## EXERCISE DETAILS
Should the word "checkbox" occur in a line of the records, copy that line.
BEGIN
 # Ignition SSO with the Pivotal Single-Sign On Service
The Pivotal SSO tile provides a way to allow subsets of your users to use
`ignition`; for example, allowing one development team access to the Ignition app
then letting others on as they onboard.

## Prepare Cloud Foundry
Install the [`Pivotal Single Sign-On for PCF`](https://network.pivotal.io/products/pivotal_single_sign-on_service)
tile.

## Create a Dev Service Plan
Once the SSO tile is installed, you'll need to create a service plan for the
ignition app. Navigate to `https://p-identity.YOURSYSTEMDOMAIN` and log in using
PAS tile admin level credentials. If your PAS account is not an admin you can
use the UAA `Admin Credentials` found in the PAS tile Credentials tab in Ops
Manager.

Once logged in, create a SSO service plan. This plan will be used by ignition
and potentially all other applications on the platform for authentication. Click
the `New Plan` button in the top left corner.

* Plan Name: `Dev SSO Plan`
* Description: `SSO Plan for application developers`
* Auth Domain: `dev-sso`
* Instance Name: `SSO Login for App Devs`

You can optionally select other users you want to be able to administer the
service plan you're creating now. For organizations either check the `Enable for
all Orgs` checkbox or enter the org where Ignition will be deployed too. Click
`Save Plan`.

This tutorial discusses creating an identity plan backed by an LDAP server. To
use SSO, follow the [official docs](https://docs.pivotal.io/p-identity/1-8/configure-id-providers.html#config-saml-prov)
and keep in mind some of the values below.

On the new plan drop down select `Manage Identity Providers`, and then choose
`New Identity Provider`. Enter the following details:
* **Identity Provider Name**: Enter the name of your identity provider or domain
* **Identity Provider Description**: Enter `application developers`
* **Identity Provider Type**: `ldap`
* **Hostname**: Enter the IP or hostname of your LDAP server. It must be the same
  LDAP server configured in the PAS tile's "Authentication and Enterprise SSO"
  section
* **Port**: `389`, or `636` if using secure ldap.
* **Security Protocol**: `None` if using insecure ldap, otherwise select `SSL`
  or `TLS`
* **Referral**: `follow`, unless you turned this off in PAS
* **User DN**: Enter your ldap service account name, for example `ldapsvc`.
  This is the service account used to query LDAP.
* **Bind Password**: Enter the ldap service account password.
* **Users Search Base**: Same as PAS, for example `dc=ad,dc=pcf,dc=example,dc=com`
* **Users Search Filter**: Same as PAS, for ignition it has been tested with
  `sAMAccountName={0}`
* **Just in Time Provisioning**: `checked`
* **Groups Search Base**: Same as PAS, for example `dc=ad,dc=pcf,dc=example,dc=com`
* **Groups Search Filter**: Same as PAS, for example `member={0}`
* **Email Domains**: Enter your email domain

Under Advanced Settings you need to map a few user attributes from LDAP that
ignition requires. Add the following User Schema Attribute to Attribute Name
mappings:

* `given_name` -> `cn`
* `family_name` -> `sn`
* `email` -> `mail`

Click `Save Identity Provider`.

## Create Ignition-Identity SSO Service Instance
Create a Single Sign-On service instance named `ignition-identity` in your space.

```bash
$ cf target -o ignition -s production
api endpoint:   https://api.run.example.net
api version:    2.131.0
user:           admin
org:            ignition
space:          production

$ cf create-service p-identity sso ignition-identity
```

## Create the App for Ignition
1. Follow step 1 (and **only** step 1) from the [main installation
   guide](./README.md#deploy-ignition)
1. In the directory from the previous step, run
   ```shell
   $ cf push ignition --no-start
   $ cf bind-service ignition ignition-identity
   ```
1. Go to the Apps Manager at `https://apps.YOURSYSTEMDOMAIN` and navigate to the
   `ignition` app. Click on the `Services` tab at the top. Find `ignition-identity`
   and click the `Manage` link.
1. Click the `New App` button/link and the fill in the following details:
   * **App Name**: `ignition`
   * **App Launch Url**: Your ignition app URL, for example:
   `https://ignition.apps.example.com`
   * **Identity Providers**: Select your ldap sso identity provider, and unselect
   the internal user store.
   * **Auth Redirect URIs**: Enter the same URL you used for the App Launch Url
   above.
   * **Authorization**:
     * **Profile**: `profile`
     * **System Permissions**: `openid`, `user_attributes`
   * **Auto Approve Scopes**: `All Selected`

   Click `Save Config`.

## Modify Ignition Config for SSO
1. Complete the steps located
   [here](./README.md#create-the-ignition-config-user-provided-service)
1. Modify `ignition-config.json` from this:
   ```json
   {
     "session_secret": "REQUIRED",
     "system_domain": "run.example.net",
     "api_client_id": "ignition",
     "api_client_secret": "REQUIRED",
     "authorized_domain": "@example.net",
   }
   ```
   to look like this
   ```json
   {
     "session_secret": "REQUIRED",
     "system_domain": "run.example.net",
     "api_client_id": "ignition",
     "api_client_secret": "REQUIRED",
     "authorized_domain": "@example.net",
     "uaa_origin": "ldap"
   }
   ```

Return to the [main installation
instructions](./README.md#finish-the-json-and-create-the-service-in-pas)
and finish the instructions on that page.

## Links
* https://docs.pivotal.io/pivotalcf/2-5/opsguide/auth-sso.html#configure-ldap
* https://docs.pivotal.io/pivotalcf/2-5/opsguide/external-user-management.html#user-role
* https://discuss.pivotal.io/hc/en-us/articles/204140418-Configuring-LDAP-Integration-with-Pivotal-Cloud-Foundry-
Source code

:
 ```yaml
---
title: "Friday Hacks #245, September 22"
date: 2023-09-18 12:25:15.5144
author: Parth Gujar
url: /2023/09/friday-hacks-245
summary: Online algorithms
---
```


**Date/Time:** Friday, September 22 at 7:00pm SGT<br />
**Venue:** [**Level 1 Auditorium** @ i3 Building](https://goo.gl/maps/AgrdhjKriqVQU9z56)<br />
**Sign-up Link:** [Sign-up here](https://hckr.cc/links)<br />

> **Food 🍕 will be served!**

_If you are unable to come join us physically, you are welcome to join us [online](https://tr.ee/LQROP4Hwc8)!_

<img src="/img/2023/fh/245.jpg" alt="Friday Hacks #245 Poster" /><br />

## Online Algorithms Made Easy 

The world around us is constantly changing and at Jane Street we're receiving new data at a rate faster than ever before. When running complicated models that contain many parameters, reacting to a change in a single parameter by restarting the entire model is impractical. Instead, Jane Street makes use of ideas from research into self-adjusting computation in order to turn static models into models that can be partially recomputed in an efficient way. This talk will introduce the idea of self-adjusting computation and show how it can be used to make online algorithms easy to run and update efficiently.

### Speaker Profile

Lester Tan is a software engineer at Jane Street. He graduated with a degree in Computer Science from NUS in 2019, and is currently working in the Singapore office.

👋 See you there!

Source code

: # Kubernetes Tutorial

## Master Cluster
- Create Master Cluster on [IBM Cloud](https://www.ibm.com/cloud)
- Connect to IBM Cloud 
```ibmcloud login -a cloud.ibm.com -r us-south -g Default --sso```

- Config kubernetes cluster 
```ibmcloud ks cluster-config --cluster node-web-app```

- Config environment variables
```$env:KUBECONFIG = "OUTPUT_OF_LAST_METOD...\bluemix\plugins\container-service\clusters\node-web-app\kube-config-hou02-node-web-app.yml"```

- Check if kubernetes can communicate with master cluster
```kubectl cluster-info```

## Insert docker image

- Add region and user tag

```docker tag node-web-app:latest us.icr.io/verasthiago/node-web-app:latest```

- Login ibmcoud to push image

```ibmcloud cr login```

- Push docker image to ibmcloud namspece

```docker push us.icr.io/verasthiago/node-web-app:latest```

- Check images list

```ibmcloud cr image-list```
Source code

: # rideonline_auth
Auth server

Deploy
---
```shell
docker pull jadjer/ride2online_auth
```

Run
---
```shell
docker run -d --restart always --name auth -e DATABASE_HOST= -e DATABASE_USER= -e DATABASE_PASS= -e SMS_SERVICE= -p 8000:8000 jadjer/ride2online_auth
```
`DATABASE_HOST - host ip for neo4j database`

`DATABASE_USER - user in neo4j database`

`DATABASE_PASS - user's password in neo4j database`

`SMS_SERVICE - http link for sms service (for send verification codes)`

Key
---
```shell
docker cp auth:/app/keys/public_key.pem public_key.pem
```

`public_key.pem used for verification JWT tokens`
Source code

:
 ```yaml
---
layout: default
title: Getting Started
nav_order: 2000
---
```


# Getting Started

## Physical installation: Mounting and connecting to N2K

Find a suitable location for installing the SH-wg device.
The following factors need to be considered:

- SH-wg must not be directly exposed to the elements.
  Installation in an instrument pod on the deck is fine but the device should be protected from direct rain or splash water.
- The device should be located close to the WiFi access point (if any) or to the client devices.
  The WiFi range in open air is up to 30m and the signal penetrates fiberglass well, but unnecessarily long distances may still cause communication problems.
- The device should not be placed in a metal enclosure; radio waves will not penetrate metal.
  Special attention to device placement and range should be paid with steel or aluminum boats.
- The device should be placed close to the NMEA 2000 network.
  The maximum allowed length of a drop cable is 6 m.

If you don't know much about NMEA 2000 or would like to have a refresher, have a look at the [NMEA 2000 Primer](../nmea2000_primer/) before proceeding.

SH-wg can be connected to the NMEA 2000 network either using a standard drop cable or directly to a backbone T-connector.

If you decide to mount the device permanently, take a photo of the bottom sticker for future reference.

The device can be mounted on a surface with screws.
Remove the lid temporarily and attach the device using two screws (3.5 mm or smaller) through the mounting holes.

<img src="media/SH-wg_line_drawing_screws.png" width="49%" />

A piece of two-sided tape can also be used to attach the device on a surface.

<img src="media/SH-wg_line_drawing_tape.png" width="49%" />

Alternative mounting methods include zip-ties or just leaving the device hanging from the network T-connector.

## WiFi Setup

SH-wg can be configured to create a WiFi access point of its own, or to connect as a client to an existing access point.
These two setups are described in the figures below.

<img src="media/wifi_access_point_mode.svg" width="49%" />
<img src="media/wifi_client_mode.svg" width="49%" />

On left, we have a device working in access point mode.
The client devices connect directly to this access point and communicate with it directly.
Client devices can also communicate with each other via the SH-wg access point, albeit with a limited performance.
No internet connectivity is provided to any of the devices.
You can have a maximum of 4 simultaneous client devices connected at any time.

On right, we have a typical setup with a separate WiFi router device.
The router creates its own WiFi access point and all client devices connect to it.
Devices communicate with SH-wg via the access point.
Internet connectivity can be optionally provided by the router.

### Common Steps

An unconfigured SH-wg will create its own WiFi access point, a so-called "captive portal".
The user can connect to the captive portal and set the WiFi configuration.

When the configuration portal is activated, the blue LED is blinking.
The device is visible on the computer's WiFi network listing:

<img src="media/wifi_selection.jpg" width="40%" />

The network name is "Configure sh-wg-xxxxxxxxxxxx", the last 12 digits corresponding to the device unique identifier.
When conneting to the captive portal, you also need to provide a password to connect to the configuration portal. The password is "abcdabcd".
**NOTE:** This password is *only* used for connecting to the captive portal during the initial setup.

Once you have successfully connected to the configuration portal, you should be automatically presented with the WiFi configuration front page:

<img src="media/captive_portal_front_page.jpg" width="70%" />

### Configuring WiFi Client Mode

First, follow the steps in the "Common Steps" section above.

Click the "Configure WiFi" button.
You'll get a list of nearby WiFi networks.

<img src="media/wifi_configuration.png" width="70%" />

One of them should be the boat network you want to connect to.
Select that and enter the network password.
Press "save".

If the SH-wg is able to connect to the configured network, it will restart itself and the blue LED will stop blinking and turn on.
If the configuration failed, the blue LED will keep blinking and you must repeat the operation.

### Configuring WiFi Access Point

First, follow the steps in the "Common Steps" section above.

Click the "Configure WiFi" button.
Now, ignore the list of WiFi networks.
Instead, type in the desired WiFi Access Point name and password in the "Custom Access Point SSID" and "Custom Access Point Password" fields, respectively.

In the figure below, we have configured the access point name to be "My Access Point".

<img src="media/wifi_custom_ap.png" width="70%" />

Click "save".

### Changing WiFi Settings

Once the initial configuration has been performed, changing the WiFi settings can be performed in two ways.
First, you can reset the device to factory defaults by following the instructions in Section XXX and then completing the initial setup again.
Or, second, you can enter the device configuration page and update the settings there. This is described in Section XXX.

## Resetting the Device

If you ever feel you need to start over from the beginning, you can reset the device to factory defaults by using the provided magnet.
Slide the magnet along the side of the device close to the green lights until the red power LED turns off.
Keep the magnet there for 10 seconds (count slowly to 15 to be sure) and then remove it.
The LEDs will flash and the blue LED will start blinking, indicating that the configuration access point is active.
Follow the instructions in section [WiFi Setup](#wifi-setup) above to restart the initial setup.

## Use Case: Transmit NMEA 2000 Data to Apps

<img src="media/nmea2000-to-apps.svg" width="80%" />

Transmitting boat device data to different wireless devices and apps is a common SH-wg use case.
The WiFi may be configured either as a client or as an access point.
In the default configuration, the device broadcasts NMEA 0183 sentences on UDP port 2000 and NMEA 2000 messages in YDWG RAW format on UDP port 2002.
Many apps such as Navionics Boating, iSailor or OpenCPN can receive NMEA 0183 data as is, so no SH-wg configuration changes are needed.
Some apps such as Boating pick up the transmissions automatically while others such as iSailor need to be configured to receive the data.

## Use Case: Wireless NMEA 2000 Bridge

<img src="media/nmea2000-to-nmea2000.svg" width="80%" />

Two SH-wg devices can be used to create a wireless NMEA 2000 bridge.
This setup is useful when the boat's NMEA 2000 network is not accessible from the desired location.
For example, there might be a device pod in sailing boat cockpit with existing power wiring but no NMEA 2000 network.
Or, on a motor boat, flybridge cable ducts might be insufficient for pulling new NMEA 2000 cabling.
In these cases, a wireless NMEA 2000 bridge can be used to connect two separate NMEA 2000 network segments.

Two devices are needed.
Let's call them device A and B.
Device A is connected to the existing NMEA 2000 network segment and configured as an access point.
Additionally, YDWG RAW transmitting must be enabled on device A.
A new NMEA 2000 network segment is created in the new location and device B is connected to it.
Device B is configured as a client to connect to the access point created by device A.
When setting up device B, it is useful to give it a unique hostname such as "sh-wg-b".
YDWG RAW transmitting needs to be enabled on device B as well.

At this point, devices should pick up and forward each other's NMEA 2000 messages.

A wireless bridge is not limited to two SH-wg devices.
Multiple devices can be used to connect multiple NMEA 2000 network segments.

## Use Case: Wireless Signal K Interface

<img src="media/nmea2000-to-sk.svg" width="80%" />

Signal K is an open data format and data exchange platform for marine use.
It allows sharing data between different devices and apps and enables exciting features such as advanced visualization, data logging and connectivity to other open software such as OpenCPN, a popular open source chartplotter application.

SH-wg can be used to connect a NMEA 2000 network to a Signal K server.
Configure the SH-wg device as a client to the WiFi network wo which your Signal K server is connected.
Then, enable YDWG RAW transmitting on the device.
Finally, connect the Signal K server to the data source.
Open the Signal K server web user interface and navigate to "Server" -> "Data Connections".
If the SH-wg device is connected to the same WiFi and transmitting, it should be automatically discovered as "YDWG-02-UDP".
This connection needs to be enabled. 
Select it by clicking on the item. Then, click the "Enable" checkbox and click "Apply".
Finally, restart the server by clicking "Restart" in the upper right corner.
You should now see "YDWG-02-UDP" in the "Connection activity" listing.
END
## RESPONSE
all Orgs` checkbox or enter the org where Ignition will be deployed too. Click
Select it by clicking on the item. Then, click the "Enable" checkbox and click "Apply".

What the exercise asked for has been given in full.